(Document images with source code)

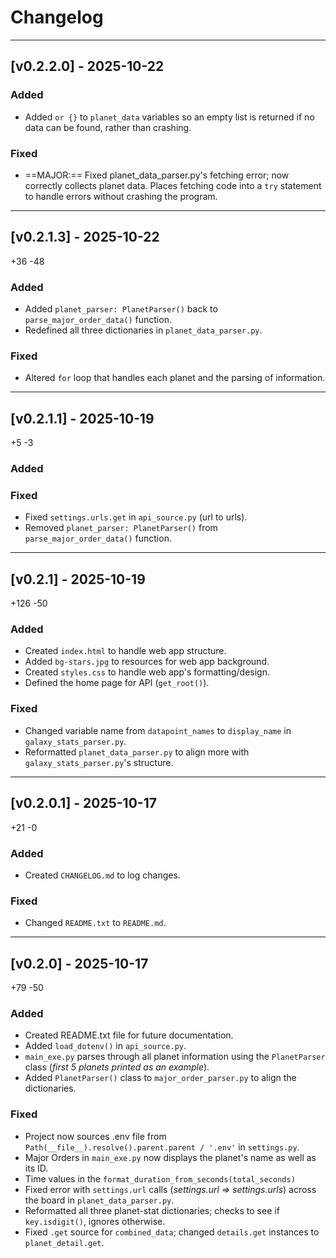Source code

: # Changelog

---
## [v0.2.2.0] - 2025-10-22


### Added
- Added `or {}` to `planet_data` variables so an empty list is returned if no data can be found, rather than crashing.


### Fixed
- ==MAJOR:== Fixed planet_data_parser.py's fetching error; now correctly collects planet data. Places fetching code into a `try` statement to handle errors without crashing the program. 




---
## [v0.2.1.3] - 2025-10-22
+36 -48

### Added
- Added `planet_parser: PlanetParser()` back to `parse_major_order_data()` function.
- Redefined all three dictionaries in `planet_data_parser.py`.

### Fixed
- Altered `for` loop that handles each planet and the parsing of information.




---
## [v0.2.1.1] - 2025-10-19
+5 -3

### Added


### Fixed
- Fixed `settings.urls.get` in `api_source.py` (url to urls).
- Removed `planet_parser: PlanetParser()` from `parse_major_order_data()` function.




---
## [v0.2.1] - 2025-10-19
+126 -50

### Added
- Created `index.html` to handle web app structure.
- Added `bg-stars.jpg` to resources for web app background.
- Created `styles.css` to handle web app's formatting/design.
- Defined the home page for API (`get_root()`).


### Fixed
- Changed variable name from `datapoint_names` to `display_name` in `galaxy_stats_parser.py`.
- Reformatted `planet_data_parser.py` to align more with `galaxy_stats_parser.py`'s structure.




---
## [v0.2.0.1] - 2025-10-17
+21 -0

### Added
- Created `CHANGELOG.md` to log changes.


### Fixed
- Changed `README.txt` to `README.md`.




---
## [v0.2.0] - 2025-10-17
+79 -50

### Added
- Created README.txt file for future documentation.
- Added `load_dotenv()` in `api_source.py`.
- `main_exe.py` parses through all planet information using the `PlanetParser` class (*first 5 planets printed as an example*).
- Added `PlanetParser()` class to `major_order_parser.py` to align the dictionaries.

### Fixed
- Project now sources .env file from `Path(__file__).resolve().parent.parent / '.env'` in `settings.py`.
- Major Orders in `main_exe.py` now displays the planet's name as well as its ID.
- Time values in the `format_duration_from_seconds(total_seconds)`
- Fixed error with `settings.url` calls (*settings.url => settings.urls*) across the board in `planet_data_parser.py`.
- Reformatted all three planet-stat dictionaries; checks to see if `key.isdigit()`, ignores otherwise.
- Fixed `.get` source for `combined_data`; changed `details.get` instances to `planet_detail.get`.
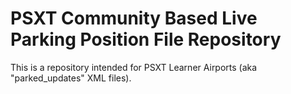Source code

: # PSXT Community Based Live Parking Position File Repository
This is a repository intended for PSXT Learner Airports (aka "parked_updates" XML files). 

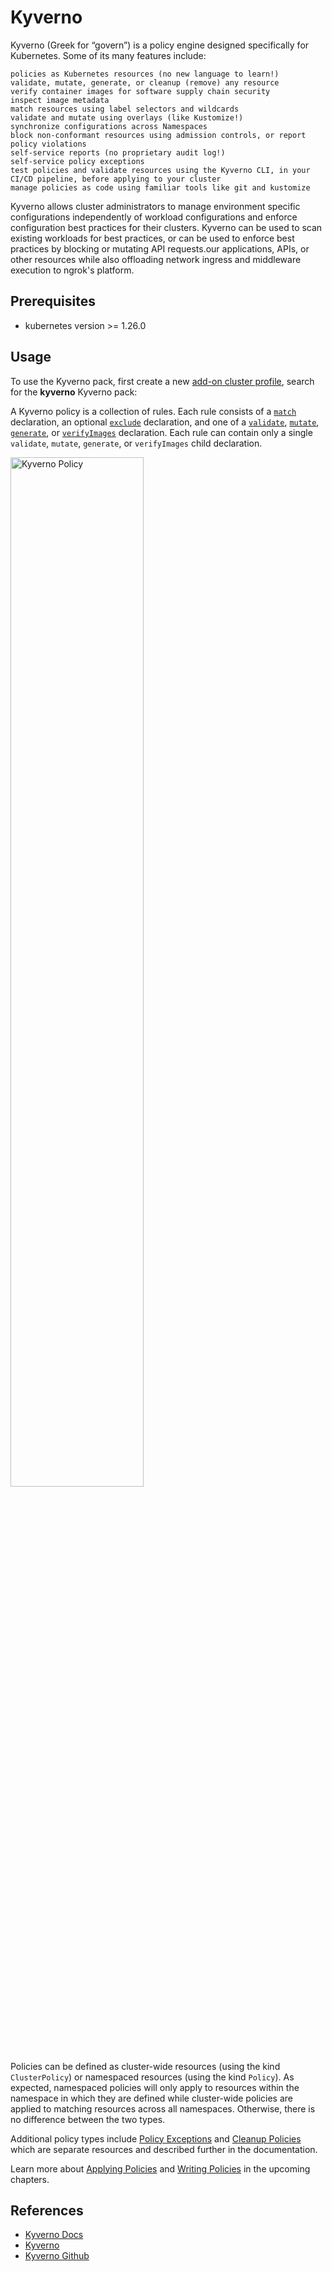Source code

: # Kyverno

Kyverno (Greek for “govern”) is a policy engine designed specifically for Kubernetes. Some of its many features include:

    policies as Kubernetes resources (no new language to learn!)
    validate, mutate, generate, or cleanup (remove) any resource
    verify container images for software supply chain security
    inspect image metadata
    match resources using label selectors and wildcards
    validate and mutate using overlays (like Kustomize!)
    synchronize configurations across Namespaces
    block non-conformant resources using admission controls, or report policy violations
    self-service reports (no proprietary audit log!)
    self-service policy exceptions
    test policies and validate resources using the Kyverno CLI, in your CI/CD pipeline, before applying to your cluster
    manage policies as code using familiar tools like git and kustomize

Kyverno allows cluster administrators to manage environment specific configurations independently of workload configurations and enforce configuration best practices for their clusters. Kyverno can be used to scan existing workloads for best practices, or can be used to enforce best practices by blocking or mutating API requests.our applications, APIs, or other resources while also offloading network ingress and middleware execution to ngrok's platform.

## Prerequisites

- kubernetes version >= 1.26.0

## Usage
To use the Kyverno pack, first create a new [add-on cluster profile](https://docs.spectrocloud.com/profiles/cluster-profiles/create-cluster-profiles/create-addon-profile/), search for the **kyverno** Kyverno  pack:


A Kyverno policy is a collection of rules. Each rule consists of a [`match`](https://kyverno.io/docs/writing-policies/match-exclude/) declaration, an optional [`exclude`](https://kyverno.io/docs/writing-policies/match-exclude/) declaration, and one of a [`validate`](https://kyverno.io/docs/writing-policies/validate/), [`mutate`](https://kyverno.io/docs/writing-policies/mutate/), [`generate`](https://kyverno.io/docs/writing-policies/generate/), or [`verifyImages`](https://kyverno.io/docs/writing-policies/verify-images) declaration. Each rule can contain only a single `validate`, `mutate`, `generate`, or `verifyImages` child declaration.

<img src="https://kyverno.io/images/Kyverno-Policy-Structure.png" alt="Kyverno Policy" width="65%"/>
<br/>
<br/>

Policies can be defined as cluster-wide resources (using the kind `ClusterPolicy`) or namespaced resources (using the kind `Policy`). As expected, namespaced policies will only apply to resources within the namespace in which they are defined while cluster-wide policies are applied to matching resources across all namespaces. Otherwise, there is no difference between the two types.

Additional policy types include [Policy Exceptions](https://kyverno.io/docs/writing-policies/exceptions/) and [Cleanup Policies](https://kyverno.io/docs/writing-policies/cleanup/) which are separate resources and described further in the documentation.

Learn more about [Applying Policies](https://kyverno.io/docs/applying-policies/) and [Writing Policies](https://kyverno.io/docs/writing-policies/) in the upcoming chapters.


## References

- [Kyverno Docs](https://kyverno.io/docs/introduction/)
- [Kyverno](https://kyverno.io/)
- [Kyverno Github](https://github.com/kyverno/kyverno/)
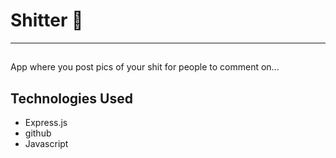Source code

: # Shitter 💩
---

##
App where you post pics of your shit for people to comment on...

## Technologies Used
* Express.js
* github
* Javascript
==
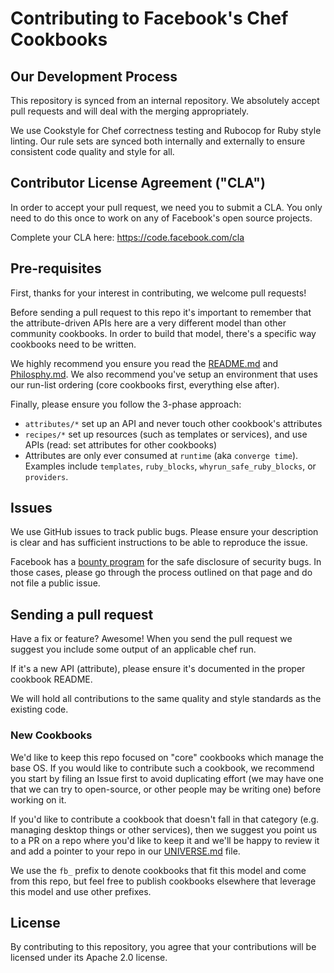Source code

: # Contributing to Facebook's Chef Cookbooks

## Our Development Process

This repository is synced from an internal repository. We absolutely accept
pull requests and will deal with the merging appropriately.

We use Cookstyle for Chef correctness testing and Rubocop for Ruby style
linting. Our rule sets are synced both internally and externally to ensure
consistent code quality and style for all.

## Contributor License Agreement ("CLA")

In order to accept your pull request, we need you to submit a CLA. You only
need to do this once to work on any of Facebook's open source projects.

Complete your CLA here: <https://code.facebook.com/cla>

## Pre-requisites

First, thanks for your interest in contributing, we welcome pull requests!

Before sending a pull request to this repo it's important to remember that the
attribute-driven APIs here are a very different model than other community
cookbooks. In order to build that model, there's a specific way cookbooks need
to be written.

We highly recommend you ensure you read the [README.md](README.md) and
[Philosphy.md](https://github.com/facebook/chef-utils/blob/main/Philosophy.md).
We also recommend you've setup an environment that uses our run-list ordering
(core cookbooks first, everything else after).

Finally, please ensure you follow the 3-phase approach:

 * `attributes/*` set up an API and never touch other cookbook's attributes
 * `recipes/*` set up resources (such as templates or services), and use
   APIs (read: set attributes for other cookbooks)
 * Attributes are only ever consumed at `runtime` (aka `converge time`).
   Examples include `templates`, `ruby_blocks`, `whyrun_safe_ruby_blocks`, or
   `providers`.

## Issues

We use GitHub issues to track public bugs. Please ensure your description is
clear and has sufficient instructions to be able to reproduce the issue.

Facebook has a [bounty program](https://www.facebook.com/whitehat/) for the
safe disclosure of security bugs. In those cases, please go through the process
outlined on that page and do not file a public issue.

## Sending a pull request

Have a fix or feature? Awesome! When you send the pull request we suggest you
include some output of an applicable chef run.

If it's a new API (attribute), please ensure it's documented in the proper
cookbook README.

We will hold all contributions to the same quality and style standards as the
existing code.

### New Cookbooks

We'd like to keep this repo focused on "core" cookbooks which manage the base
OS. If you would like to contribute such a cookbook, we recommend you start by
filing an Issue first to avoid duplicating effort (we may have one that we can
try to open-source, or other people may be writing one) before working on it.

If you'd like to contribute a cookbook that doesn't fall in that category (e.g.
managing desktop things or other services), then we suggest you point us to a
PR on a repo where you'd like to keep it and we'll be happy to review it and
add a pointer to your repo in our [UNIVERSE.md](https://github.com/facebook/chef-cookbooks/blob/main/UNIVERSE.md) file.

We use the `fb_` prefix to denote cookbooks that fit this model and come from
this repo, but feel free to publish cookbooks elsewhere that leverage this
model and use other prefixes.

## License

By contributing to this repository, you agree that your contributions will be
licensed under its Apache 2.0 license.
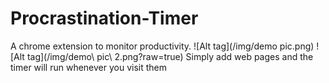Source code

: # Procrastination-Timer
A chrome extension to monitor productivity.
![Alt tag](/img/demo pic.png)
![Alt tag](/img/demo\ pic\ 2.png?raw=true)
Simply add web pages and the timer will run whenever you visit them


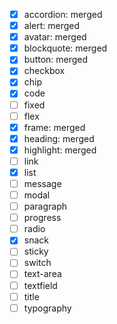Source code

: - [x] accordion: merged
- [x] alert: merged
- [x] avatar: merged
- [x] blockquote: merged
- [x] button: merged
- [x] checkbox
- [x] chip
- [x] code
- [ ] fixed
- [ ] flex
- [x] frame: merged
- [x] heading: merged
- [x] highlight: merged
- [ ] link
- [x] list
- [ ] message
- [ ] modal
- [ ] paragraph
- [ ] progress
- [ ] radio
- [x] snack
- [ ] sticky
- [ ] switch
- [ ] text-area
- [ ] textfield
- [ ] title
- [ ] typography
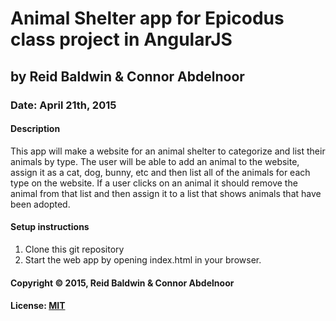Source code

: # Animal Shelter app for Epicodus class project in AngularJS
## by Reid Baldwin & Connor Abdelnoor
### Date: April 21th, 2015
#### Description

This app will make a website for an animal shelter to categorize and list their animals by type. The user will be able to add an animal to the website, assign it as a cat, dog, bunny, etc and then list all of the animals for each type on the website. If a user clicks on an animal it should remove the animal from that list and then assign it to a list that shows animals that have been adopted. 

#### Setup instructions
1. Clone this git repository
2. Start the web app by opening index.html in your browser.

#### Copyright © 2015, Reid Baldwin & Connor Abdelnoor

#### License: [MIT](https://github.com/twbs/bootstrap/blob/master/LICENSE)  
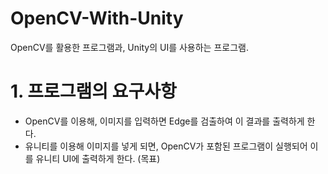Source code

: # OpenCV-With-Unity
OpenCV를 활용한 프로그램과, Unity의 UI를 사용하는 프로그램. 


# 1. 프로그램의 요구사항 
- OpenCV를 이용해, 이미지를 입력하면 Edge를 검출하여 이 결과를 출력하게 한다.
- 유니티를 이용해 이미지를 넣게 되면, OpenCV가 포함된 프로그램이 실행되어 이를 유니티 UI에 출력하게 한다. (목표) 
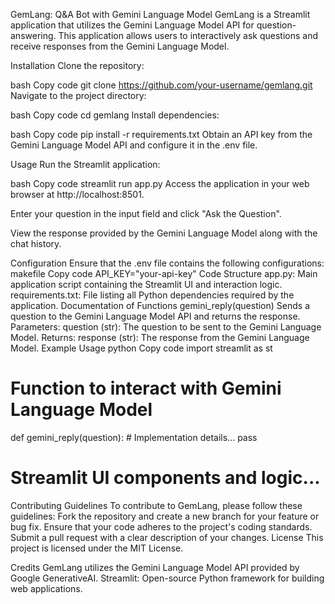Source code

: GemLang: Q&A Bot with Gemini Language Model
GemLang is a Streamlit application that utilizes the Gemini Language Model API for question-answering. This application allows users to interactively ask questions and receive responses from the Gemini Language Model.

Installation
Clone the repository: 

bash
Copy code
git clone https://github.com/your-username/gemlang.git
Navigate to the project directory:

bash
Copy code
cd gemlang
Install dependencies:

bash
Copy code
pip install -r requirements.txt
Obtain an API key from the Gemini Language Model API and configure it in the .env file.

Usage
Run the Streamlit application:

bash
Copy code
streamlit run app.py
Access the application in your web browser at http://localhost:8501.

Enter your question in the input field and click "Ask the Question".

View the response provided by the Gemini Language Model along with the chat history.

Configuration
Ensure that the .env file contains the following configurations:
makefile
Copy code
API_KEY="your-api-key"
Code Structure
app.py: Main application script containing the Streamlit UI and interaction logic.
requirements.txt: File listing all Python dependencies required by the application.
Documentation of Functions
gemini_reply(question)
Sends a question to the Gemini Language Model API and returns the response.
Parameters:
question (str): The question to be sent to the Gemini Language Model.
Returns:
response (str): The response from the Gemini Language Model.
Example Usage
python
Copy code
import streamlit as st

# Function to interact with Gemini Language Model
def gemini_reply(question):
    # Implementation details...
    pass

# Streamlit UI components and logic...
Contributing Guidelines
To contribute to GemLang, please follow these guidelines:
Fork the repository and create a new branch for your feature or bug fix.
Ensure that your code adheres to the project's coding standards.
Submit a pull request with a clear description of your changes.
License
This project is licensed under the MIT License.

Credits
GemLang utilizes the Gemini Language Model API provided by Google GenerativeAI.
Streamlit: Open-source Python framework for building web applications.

■ WORK ORDER
Copy out each line of the entries above that holds "self".

■ RESPONSE TO THE EXERCISE
    self-service reports (no proprietary audit log!)
    self-service policy exceptions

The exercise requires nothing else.